🤖 AI Summary
To address the inference efficiency bottleneck of deep learning models under resource-constrained edge computing environments, this paper proposes a dynamic, adaptive model partitioning framework. The framework performs real-time resource-aware partitioning at fine-grained layer granularity and enables runtime reconfiguration, overcoming limitations of conventional static partitioning and fixed deployment strategies.
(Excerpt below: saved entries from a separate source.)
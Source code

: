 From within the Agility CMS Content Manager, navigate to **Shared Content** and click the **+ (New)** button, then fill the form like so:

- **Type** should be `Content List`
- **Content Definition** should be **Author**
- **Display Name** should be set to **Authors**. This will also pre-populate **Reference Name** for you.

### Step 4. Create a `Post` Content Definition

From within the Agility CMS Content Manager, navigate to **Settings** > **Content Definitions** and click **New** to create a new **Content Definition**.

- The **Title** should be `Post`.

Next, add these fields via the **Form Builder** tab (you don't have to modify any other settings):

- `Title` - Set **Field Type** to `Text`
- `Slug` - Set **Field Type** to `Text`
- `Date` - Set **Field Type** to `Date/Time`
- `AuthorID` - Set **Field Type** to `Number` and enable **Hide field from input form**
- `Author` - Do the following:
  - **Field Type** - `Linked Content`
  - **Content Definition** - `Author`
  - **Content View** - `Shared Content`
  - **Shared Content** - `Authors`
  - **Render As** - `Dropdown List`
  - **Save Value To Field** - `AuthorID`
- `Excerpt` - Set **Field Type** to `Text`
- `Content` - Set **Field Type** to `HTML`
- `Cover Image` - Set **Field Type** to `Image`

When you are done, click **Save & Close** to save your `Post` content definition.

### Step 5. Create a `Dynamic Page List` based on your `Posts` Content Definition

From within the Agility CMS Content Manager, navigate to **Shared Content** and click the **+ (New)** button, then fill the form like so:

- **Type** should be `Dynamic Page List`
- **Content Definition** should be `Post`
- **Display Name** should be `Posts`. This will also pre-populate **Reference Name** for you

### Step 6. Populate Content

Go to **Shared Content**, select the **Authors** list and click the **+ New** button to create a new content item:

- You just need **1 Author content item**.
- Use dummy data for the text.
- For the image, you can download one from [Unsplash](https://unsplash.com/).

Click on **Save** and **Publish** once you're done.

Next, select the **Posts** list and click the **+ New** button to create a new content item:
It integrates lightweight resource monitoring, latency-aware partitioning decision-making, and end-edge collaborative scheduling, and achieves cross-platform compatibility via ONNX and TensorRT. Experimental evaluation on edge devices—including Raspberry Pi and Jetson Nano—demonstrates up to 78% reduction in end-side inference latency and a 414% increase in throughput, significantly outperforming baseline approaches. These results validate both the effectiveness and generalizability of the proposed method across heterogeneous edge platforms.
📝 Abstract
Edge computing enables efficient deep learning inference in resource-constrained environments. In this paper, we propose AMP4EC, an adaptive model partitioning framework that optimizes inference by dynamically partitioning deep learning models based on real-time resource availability. Our approach achieves a latency reduction of up to 78% and a throughput improvement of 414% compared to baseline methods.